▸ **Records to process**:
++++++
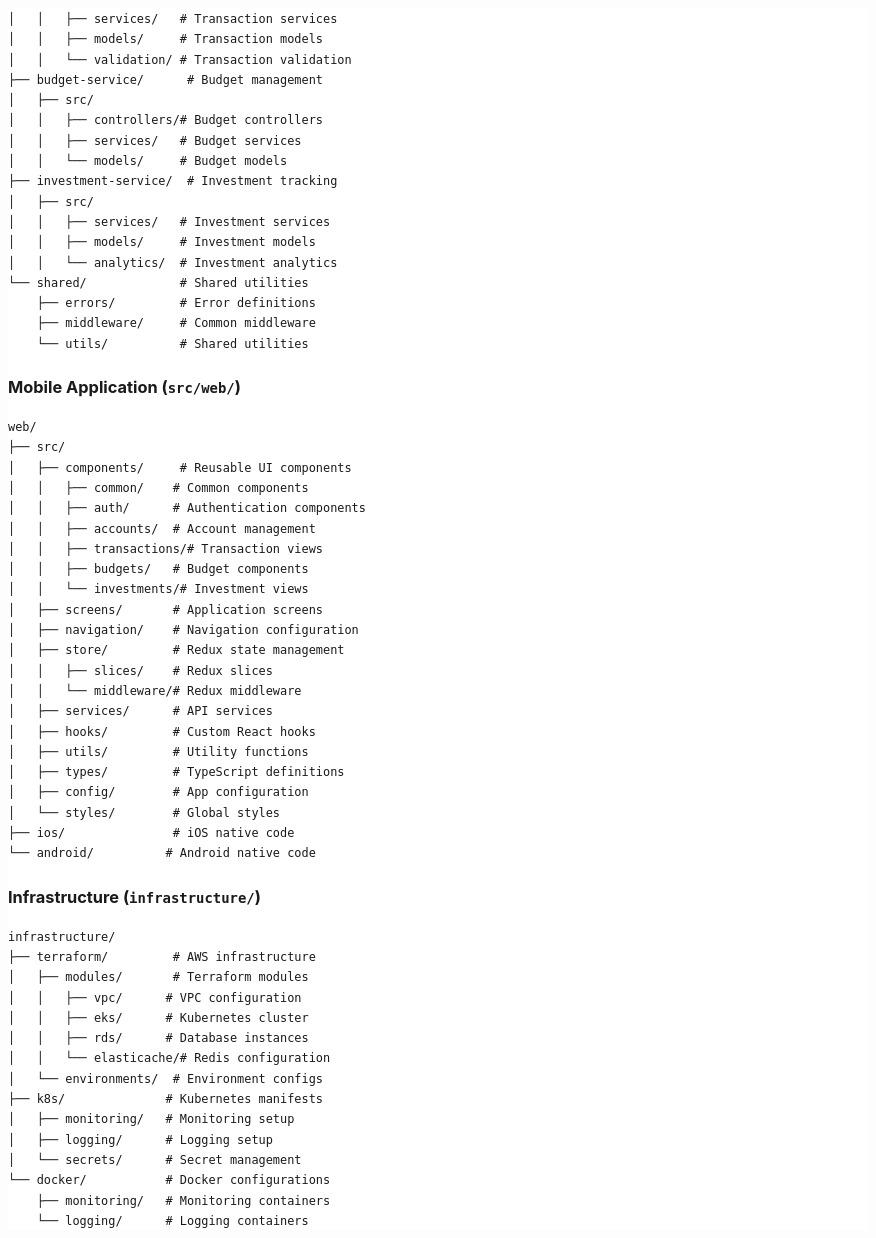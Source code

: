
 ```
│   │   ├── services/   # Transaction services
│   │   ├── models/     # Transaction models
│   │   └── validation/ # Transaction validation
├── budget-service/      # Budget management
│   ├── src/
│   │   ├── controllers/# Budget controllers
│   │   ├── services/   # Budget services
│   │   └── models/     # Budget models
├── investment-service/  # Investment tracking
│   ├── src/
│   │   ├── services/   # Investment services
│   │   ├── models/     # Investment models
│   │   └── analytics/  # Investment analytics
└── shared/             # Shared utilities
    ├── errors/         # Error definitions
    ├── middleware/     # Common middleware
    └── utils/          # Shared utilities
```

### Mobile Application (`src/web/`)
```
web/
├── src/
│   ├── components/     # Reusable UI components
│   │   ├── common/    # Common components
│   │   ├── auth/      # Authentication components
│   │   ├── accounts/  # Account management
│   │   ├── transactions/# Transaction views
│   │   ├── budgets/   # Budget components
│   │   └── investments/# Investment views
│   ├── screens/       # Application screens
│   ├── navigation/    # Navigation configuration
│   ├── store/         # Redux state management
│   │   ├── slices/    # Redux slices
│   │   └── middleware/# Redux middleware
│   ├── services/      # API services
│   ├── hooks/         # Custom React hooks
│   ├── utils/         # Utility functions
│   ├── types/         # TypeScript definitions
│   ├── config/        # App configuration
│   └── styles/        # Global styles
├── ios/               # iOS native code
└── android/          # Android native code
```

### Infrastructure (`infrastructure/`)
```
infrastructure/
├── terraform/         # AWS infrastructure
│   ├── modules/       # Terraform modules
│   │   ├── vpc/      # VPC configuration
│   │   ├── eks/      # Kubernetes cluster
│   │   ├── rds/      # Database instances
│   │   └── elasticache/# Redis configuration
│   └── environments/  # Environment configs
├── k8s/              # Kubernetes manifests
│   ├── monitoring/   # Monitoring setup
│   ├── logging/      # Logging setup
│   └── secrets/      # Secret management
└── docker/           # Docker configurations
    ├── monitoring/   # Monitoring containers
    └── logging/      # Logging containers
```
++++++
▸ **Task**:
Exactly as written, give the entries above again, with no images.

▸ **Response to the exercise**:
Source code

:
 ```
│   │   ├── services/   # Transaction services
│   │   ├── models/     # Transaction models
│   │   └── validation/ # Transaction validation
├── budget-service/      # Budget management
│   ├── src/
│   │   ├── controllers/# Budget controllers
│   │   ├── services/   # Budget services
│   │   └── models/     # Budget models
├── investment-service/  # Investment tracking
│   ├── src/
│   │   ├── services/   # Investment services
│   │   ├── models/     # Investment models
│   │   └── analytics/  # Investment analytics
└── shared/             # Shared utilities
    ├── errors/         # Error definitions
    ├── middleware/     # Common middleware
    └── utils/          # Shared utilities
```

### Mobile Application (`src/web/`)
```
web/
├── src/
│   ├── components/     # Reusable UI components
│   │   ├── common/    # Common components
│   │   ├── auth/      # Authentication components
│   │   ├── accounts/  # Account management
│   │   ├── transactions/# Transaction views
│   │   ├── budgets/   # Budget components
│   │   └── investments/# Investment views
│   ├── screens/       # Application screens
│   ├── navigation/    # Navigation configuration
│   ├── store/         # Redux state management
│   │   ├── slices/    # Redux slices
│   │   └── middleware/# Redux middleware
│   ├── services/      # API services
│   ├── hooks/         # Custom React hooks
│   ├── utils/         # Utility functions
│   ├── types/         # TypeScript definitions
│   ├── config/        # App configuration
│   └── styles/        # Global styles
├── ios/               # iOS native code
└── android/          # Android native code
```

### Infrastructure (`infrastructure/`)
```
infrastructure/
├── terraform/         # AWS infrastructure
│   ├── modules/       # Terraform modules
│   │   ├── vpc/      # VPC configuration
│   │   ├── eks/      # Kubernetes cluster
│   │   ├── rds/      # Database instances
│   │   └── elasticache/# Redis configuration
│   └── environments/  # Environment configs
├── k8s/              # Kubernetes manifests
│   ├── monitoring/   # Monitoring setup
│   ├── logging/      # Logging setup
│   └── secrets/      # Secret management
└── docker/           # Docker configurations
    ├── monitoring/   # Monitoring containers
    └── logging/      # Logging containers
```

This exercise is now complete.